#### WHAT YOU NEED TO DO:
The answer must be a bare number: the count of lines below that contain "const".

#### RECORDED DATA:
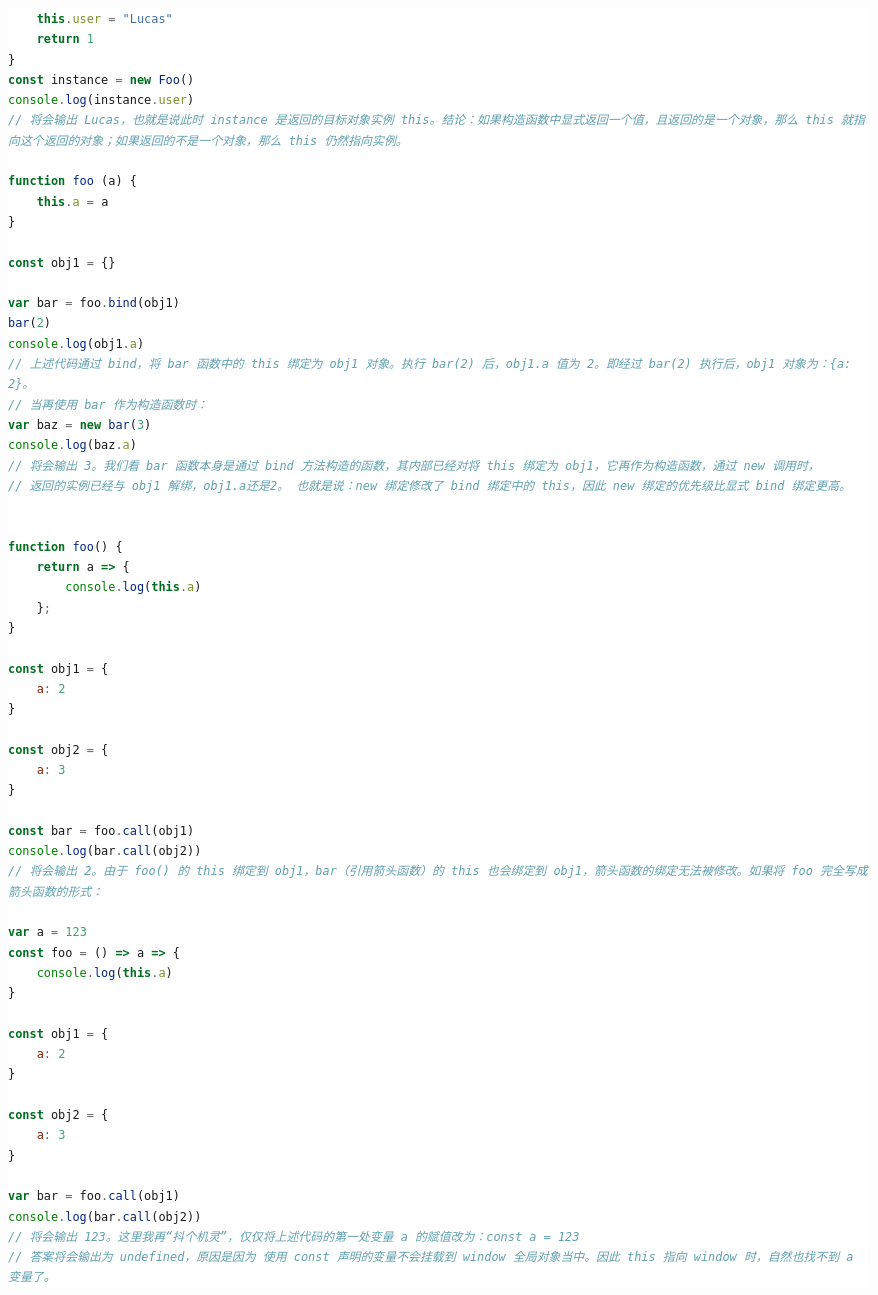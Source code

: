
 ```javascript
    this.user = "Lucas"
    return 1
}
const instance = new Foo()
console.log(instance.user)
// 将会输出 Lucas，也就是说此时 instance 是返回的目标对象实例 this。结论：如果构造函数中显式返回一个值，且返回的是一个对象，那么 this 就指向这个返回的对象；如果返回的不是一个对象，那么 this 仍然指向实例。

function foo (a) {
    this.a = a
}

const obj1 = {}

var bar = foo.bind(obj1)
bar(2)
console.log(obj1.a)
// 上述代码通过 bind，将 bar 函数中的 this 绑定为 obj1 对象。执行 bar(2) 后，obj1.a 值为 2。即经过 bar(2) 执行后，obj1 对象为：{a: 2}。
// 当再使用 bar 作为构造函数时：
var baz = new bar(3)
console.log(baz.a)
// 将会输出 3。我们看 bar 函数本身是通过 bind 方法构造的函数，其内部已经对将 this 绑定为 obj1，它再作为构造函数，通过 new 调用时，
// 返回的实例已经与 obj1 解绑，obj1.a还是2。 也就是说：new 绑定修改了 bind 绑定中的 this，因此 new 绑定的优先级比显式 bind 绑定更高。


function foo() {
    return a => {
        console.log(this.a)
    };
}

const obj1 = {
    a: 2
}

const obj2 = {
    a: 3
}

const bar = foo.call(obj1)
console.log(bar.call(obj2))
// 将会输出 2。由于 foo() 的 this 绑定到 obj1，bar（引用箭头函数）的 this 也会绑定到 obj1，箭头函数的绑定无法被修改。如果将 foo 完全写成箭头函数的形式：

var a = 123
const foo = () => a => {
    console.log(this.a)
}

const obj1 = {
    a: 2
}

const obj2 = {
    a: 3
}

var bar = foo.call(obj1)
console.log(bar.call(obj2))
// 将会输出 123。这里我再“抖个机灵”，仅仅将上述代码的第一处变量 a 的赋值改为：const a = 123
// 答案将会输出为 undefined，原因是因为 使用 const 声明的变量不会挂载到 window 全局对象当中。因此 this 指向 window 时，自然也找不到 a 变量了。

```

#### ANSWER FOR THE TASK:
10